Head of International Centre for Political Violence and Terrorism Research at the Nanyang Technological University of Singapore Prof. Rohan Gunaratne is a renowned international terrorism expert. Addressing a gathering of the business community on Monday at the Ceylon Chamber of Commerce (CCC), Prof. Gunaratne called on the private sector to actively take part in reconciliation by recruiting former LTTE cadres and investing in the north and east without waiting on the Government.
Among the interesting points he raised was the need for fostering a Sri Lankan ethnic identity. Recalling the many politicians who tagged themselves along ethnic lines to represent Tamil, Sinhala or Muslim nationalism since independence caused divisions, he insisted that the reconciliation process needed politicians to move beyond these boundaries.
Fostering understanding would be easier if there were Sinhala politicians who cared about Tamil and Muslim people while Tamil politicians cared about Muslim and Sinhala communities. Building understanding for common good rather than ethnic based nationalism was advocated by him and utopian as the idea may sound, it would move the different communities together.
The second point that he emphasised on was the challenge to construct a moderate Tamil political mainstream that would give voice to a wider range of ideas and embody pluralism.
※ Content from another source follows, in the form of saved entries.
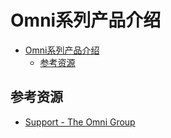 # Omni系列产品介绍

<!--ts-->
* [Omni系列产品介绍](#omni系列产品介绍)
   * [参考资源](#参考资源)

<!-- Created by https://github.com/ekalinin/github-markdown-toc -->
<!-- Added by: runner, at: Sat Sep 17 13:43:47 UTC 2022 -->

<!--te-->

## 参考资源

- [Support - The Omni Group](https://support.omnigroup.com/manuals/)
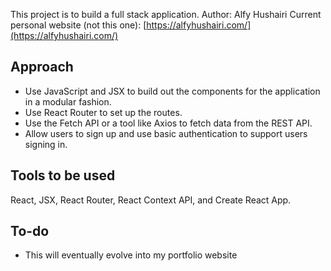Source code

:This project is to build a full stack application.
Author: Alfy Hushairi
Current personal website (not this one): [https://alfyhushairi.com/](https://alfyhushairi.com/)

## Approach
- Use JavaScript and JSX to build out the components for the application in a modular fashion.
- Use React Router to set up the routes.
- Use the Fetch API or a tool like Axios to fetch data from the REST API.
- Allow users to sign up and use basic authentication to support users signing in.

## Tools to be used
React, JSX, React Router, React Context API, and Create React App.

## To-do
- This will eventually evolve into my portfolio website
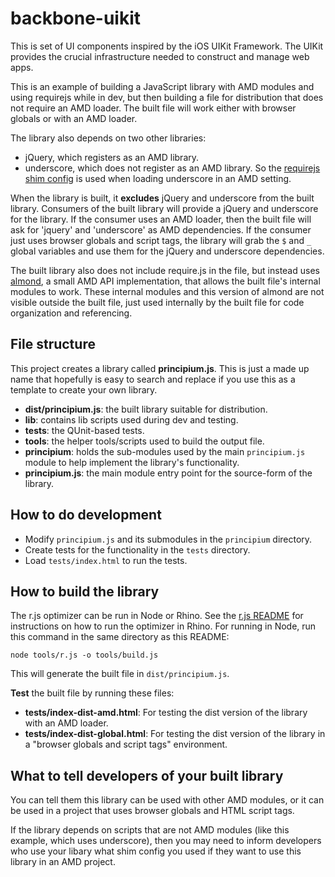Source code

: # backbone-uikit

This is set of UI components inspired by the iOS UIKit Framework.
The UIKit provides the crucial infrastructure needed to construct and manage web apps.

This is an example of building a JavaScript library with AMD modules and using
requirejs while in dev, but then building a file for distribution that does
not require an AMD loader. The built file will work either with browser globals
or with an AMD loader.

The library also depends on two other libraries:

* jQuery, which registers as an AMD library.
* underscore, which does not register as an AMD library. So the
[requirejs shim config](http://requirejs.org/docs/api.html#config-shim) is used
when loading underscore in an AMD setting.

When the library is built, it **excludes** jQuery and underscore from the
built library. Consumers of the built library will  provide a jQuery and
underscore for the library. If the consumer uses an AMD loader, then the built
file will ask for 'jquery' and 'underscore' as AMD dependencies. If the consumer
just uses browser globals and script tags, the library will grab the `$` and
`_` global variables and use them for the jQuery and underscore dependencies.

The built library also does not include require.js in the file, but instead
uses [almond](https://github.com/jrburke/almond), a small AMD API
implementation, that allows the built file's internal modules to work. These
internal modules and this version of almond are not visible outside the built
file, just used internally by the built file for code organization and
referencing.

## File structure

This project creates a library called **principium.js**. This is just a made
up name that hopefully is easy to search and replace if you use this as a
template to create your own library.

* **dist/principium.js**: the built library suitable for distribution.
* **lib**: contains lib scripts used during dev and testing.
* **tests**: the QUnit-based tests.
* **tools**: the helper tools/scripts used to build the output file.
* **principium**: holds the sub-modules used by the main `principium.js` module
to help implement the library's functionality.
* **principium.js**: the main module entry point for the source-form of the
library.

## How to do development

* Modify `principium.js` and its submodules in the `principium` directory.
* Create tests for the functionality in the `tests` directory.
* Load `tests/index.html` to run the tests.

## How to build the library

The r.js optimizer can be run in Node or Rhino. See the
[r.js README](https://github.com/jrburke/r.js) for instructions on how to run
the optimizer in Rhino. For running in Node, run this command in the
same directory as this README:

    node tools/r.js -o tools/build.js

This will generate the built file in `dist/principium.js`.

**Test** the built file by running these files:

* **tests/index-dist-amd.html**: For testing the dist version of the library
with an AMD loader.
* **tests/index-dist-global.html**: For testing the dist version of the library
in a "browser globals and script tags" environment.

## What to tell developers of your built library

You can tell them this library can be used with other AMD modules, or it can be
used in a project that uses browser globals and HTML script tags.

If the library depends on scripts that are not AMD modules (like this example,
which uses underscore), then you may need to inform developers who use your
libary what shim config you used if they want to use this library in an AMD
project.
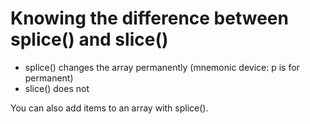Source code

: # Knowing the difference between splice() and slice()

- splice() changes the array permanently (mnemonic device: p is for permanent)
- slice() does not

You can also add items to an array with splice().

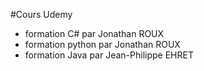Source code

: #Cours Udemy
* formation C# par Jonathan ROUX
* formation python par Jonathan ROUX
* formation Java par Jean-Philippe EHRET
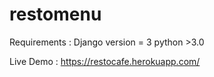 # restomenu

Requirements :
Django version = 3
python >3.0


Live Demo : https://restocafe.herokuapp.com/
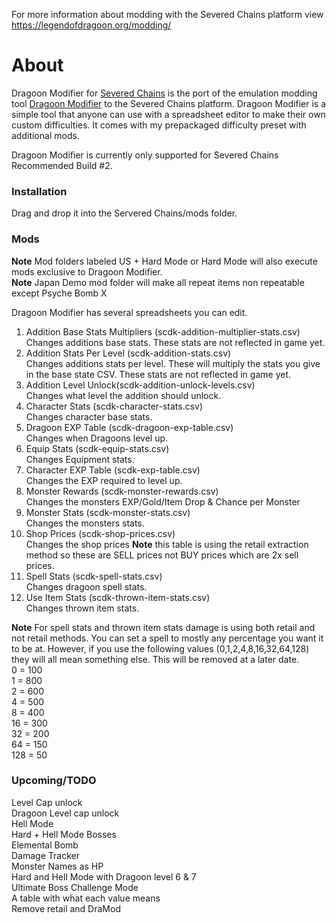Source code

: For more information about modding with the Severed Chains platform view https://legendofdragoon.org/modding/

# About
Dragoon Modifier for [Severed Chains](https://legendofdragoon.org/projects/severed-chains/) is the port of the emulation modding tool [Dragoon Modifier](https://github.com/Legend-of-Dragoon-Modding/Dragoon-Modifier) to the Severed Chains platform. 
Dragoon Modifier is a simple tool that anyone can use with a spreadsheet editor to make their own custom difficulties. 
It comes with my prepackaged difficulty preset with additional mods.

Dragoon Modifier is currently only supported for Severed Chains Recommended Build #2.

### Installation

Drag and drop it into the Servered Chains/mods folder.

### Mods
**Note** Mod folders labeled US + Hard Mode or Hard Mode will also execute mods exclusive to Dragoon Modifier.<br/>
**Note** Japan Demo mod folder will make all repeat items non repeatable except Psyche Bomb X

Dragoon Modifier has several spreadsheets you can edit.
1.  Addition Base Stats Multipliers (scdk-addition-multiplier-stats.csv)<br/>
    Changes additions base stats. These stats are not reflected in game yet.
2.  Addition Stats Per Level (scdk-addition-stats.csv)<br/>
    Changes additions stats per level. These will multiply the stats you give in the base state CSV. These stats are not reflected in game yet.
3.  Addition Level Unlock(scdk-addition-unlock-levels.csv)<br/>
    Changes what level the addition should unlock.
4.  Character Stats (scdk-character-stats.csv)<br/>
    Changes character base stats.
5.  Dragoon EXP Table (scdk-dragoon-exp-table.csv)<br/>
    Changes when Dragoons level up.
6.  Equip Stats (scdk-equip-stats.csv)<br/>
    Changes Equipment stats.
7.  Character EXP Table (scdk-exp-table.csv)<br/>
    Changes the EXP required to level up.
8.  Monster Rewards (scdk-monster-rewards.csv)<br/>
    Changes the monsters EXP/Gold/Item Drop & Chance per Monster
9.  Monster Stats (scdk-monster-stats.csv)<br/>
    Changes the monsters stats.
10. Shop Prices (scdk-shop-prices.csv)<br/>
    Changes the shop prices **Note** this table is using the retail extraction method so these are SELL prices not BUY prices which are 2x sell prices.
11. Spell Stats (scdk-spell-stats.csv)<br/>
    Changes dragoon spell stats.
12. Use Item Stats (scdk-thrown-item-stats.csv)<br/>
    Changes thrown item stats.

**Note** For spell stats and thrown item stats damage is using both retail and not retail methods.
You can set a spell to mostly any percentage you want it to be at. 
However, if you use the following values (0,1,2,4,8,16,32,64,128) they will all mean something else.
This will be removed at a later date.<br/>
0   = 100<br/>
1   = 800<br/>
2   = 600<br/>
4   = 500<br/>
8   = 400<br/>
16  = 300<br/>
32  = 200<br/>
64  = 150<br/>
128 = 50

### Upcoming/TODO
Level Cap unlock<br/>
Dragoon Level cap unlock<br/>
Hell Mode<br/>
Hard + Hell Mode Bosses<br/>
Elemental Bomb<br/>
Damage Tracker<br/>
Monster Names as HP<br/>
Hard and Hell Mode with Dragoon level 6 & 7<br/>
Ultimate Boss Challenge Mode<br/>
A table with what each value means<br/>
Remove retail and DraMod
In this way, he summarised, the Tamil people would have a channel to get their views across without limiting themselves to being represented by a few elements that may be seen as extremist.
Making a strong statement about the active external LTTE organisations that are still operational abroad, Prof. Gunaratne called on the Government to engage, especially with the international media so that the rehabilitation progress is relayed to the rest of the world. Establishing a competent media arm in the External Affairs Ministry that would respond, pre-empt and engage with the local and international media was strongly promoted by him.
Critical South Indian politicians and international community members should likewise be able to maintain a dialogue with the Government in his opinion so that biased reports, such as those that helped formulate the controversial UN report, would be dealt with before they cause irreparable harm to Sri Lanka’s reputation.
Reconciliation can also be fuelled by the private sector, in his view. Speedy investment in the north and east along with employing conflict-affected people including former cadres would make significant inroads to healing the breaches created by conflict. Assisting social integration and acceptance of these people is crucial to establishing normalcy along with a good standard of life. Former cadres cannot be expected to only become farmers and fishermen. Therefore, companies can work with the Terrorism Investigation Department (TID) to provide employment to rehabilitated cadres.
Terming the Tamil Diaspora as the “greatest untapped resource of Sri Lanka,” Prof. Gunaratne called on the Government to encourage them to invest in the war-affected areas so that more economic opportunities can be created. Aiding the reconciliation process without waiting on the Government is the responsibility of every citizen. In this instance the private sector along with business chambers and civil society can lead by example.